Nov 25, 2025 3 min read

Another class action is filed over the Apple Tax on music streaming, this time in France

Another consumer rights group is suing Apple over its App Store rules regarding payments within music apps like the Spotify app. France’s CLCV says that Apple’s rules meant some music subscribers suffered “economic and moral harms”, including having to pay higher than necessary subscription fees

Another class action is filed over the Apple Tax on music streaming, this time in France

Apple is facing another class action lawsuit, this time in France, over its App Store policies that force music streaming services to use its own commission-charging transactions platform when signing up users via their iOS apps. 

French consumer rights group CLCV has filed a class action lawsuit with the Paris Judicial Court, arguing that Apple’s App Store policies caused both “economic and moral harms” for consumers who wanted to sign up to music services other than Apple Music via their iPhones. 

Because Apple’s commission on in-app payments can be up to 30%, and streaming services are already paying up to 70% of their revenues over to the music industry, the likes of Spotify and Deezer simply passed the Apple commissions onto the consumer. 

Another Apple rule meant that they couldn’t tell new subscribers within their iOS apps that they could avoid those extra costs by instead signing up via the Spotify or Deezer websites. 

That’s why CLCV reckons there was both economic and moral harm. Economic harm “due to the additional cost paid each month”, and moral harm “linked to the deprivation of fair information and the restriction of freedom of choice”. 

Spotify has been scathing about Apple’s in-app payment rules for years, as have app developers across the board, not just in music. Some app developers sued Apple, claiming the rules constituted anticompetitive conduct, while others - including Spotify - urged regulators to intervene and force a change to the rules on competition law grounds. 

Spotify’s formal complaint within the European Union resulted in the European Commission ruling that Apple had abused its dominant position. It fined the tech giant €1.8 billion and ordered the anticompetitive App Store rules be changed. 

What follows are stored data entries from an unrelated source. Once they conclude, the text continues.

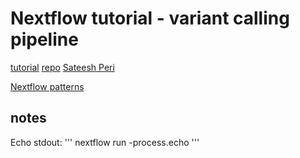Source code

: # Nextflow tutorial - variant calling pipeline

[tutorial](https://sateeshperi.github.io/nextflow_varcal/nextflow/)
[repo](https://github.com/sateeshperi/nextflow_varcal)
[Sateesh Peri](https://github.com/sateeshperi)

[Nextflow patterns](https://nextflow-io.github.io/patterns/)

## notes

Echo stdout:
'''
nextflow run -process.echo
'''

CLCV references the EC ruling in a statement announcing its lawsuit, before adding that it believes Apple’s practices also constituted “misleading commercial practices” under French law, harming consumers as well as app developers, hence the lawsuit. The consumer rights group says it aims to “obtain compensation for all affected consumers”.

This isn’t the first lawsuit that targets Apple's App Stores rules from the perspective of consumers rather than app developers. Last year pan-European consumer rights group Euroconsumers announced it was filing similar lawsuits in Belgium, Italy, Spain and Portugal.

Meanwhile, a class action was filed on behalf of UK consumers in 2021, with the Competition Appeal Tribunal ruling that the App Store rules were “excessive and unfair” just last month. That ruling means Apple may now have to pay out £1.5 billion to UK consumers who paid higher subscription fees as a result of the App Store rules. 

Spotify actually stopped allowing people to sign up via its iOS app in 2016, although consumers who had already subscribed through the app by that point could still have been paying the extra Apple fees each month until 2023. That’s when Spotify cancelled all the subscriptions that still included Apple fees, forcing those users to re-sign up directly via the streaming service’s website. 

Although Spotify stopping iOS sign-ups in 2016 meant no new subscribers after that point would be paying extra Apple fees, that decision had a negative impact on the streaming service itself.  

Its business model has relied heavily over the years on hooking people in with the free version of its service and then upselling premium. The upsell is harder when users can’t upgrade within the app - and Spotify can’t even overtly direct users to its website. 

The Apple fees have also proven problematic as Spotify has moved into audiobooks and looked to offer podcast monetisation tools, and are also possibly why Spotify’s efforts to offer artists direct-to-fan tools have been decidedly lacklustre over the years. 

That said, as a result of litigation and regulator rulings, in some markets Apple’s rules have relaxed somewhat, meaning Spotify is now able to sign-post other payment options in some countries.